Friday, March 25, 2011

Don't Blink You'll Miss It

We finished up our second small job, and quite quickly. Luck was on our side this time and everything in the airplane is working beautifully, and we've had almost a week now of fantastic blue sky weather.

Now we're back in Thunder Bay. Today we both started and finished a third small job that popped up here. It only took us one flight, and we continue to have great weather. The Thunder Bay job was very small as well, we finished it in one flight today. We didn't have to do an FOM (calibration flight) for it because the one we did on the last job was geographically near enough to count for this job as well. The survey block was small enough to bang off in 4 hrs even. Tomorrow we finally head to Rankin Inlet.

I enjoyed flying out of Thunder Bay, if only for a short time. Thunder Bay while not a large city by Southern Ontario standards is a large city for Northern Ontario, and is therefore a major air carrier hub. Its quite a busy airport, complete with its own control tower and all the fixings of a major airport. Its been a while since I've flown out of a busy towered airport, and it was good to get back into that fast paced environment of busy airports and clean the rust off of those skills. I do really enjoy the fast paced atmosphere and wish I could spend more time here. But oh well, duty calls.

My next task for the moment is planning my exact route up to Rankin Inlet, and also look into how my operator is going to get there as well. I'll probably do it in a couple days. We're not going to drive the van all the way up there, and we have too much gear to bring it all in the airplane, so my operator is most likely going to have to fly commercial air service up there, along with much of our gear.

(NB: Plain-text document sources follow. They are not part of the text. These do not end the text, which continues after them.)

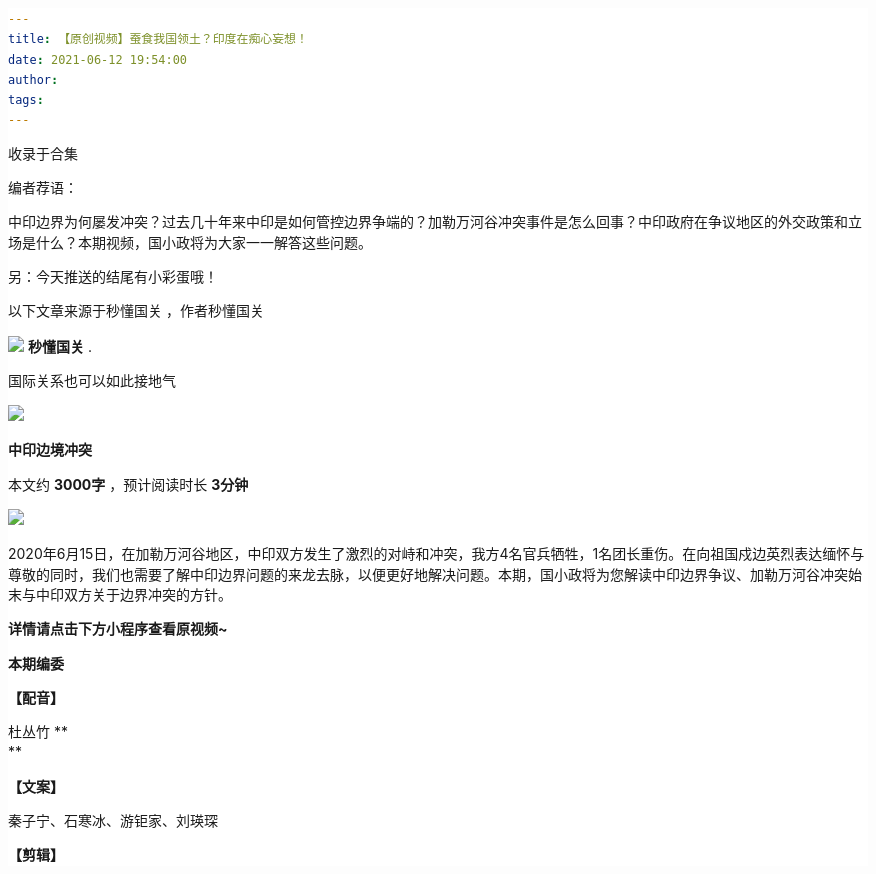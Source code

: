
 ```yaml
---
title: 【原创视频】蚕食我国领土？印度在痴心妄想！
date: 2021-06-12 19:54:00
author: 
tags: 
---
```



收录于合集

编者荐语：

中印边界为何屡发冲突？过去几十年来中印是如何管控边界争端的？加勒万河谷冲突事件是怎么回事？中印政府在争议地区的外交政策和立场是什么？本期视频，国小政将为大家一一解答这些问题。

  

另：今天推送的结尾有小彩蛋哦！  

以下文章来源于秒懂国关 ，作者秒懂国关

![](/images/1028/2.png) **秒懂国关** .

国际关系也可以如此接地气

<img src='/images/1028/3.png' width='100%' />

  

**中印边境冲突**  

本文约 **3000字** ，预计阅读时长 **3分钟**

<img src='/images/1028/4.png' width='100%' />

  

  

2020年6月15日，在加勒万河谷地区，中印双方发生了激烈的对峙和冲突，我方4名官兵牺牲，1名团长重伤。在向祖国戍边英烈表达缅怀与尊敬的同时，我们也需要了解中印边界问题的来龙去脉，以便更好地解决问题。本期，国小政将为您解读中印边界争议、加勒万河谷冲突始末与中印双方关于边界冲突的方针。

  

 **详情请点击下方小程序查看原视频~**  

  

  

  

 **本期编委**

 **【配音】**

杜丛竹 **  
**

 **【文案】**

秦子宁、石寒冰、游钜家、刘瑛琛

 **【剪辑】**
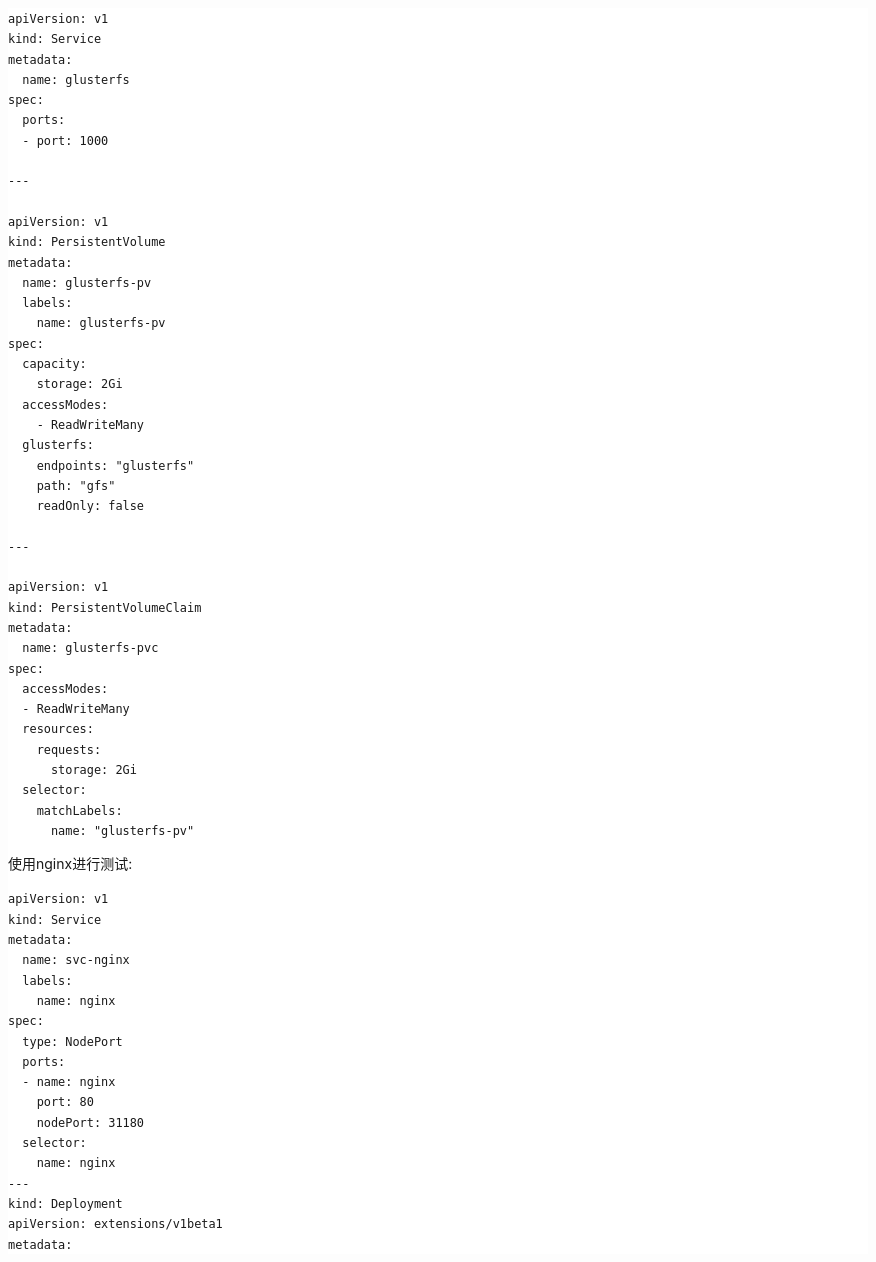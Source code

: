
 ```
apiVersion: v1
kind: Service
metadata:
  name: glusterfs
spec:
  ports:
  - port: 1000

---

apiVersion: v1
kind: PersistentVolume
metadata:
  name: glusterfs-pv
  labels:
    name: glusterfs-pv
spec:
  capacity:
    storage: 2Gi
  accessModes:
    - ReadWriteMany
  glusterfs:
    endpoints: "glusterfs"
    path: "gfs"
    readOnly: false

---

apiVersion: v1
kind: PersistentVolumeClaim
metadata: 
  name: glusterfs-pvc
spec:
  accessModes:
  - ReadWriteMany
  resources:
    requests:
      storage: 2Gi
  selector:
    matchLabels:
      name: "glusterfs-pv"
```

使用nginx进行测试:

```
apiVersion: v1
kind: Service
metadata:
  name: svc-nginx
  labels:
    name: nginx
spec:
  type: NodePort
  ports:
  - name: nginx
    port: 80
    nodePort: 31180
  selector:
    name: nginx
---
kind: Deployment 
apiVersion: extensions/v1beta1 
metadata: 
```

To the best of my memory, the trip up to Rankin Inlet will be both the furthest north I have ever been, as well as be the longest continuous cross country trip I will have taken. Only by a few miles though.

2 comments:

  1. I measured Rankin Inlet as 1600 km north of Thunder Bay! That's a long way to go over pristine land but what a geat Canadian geography lesson. Sighting a polar bear would be a nice check on the bucket list.

    Good to know the plane is running well. It's kind of amusing to consider that your first "cross country" flight was about 50 miles in Southern Ontario.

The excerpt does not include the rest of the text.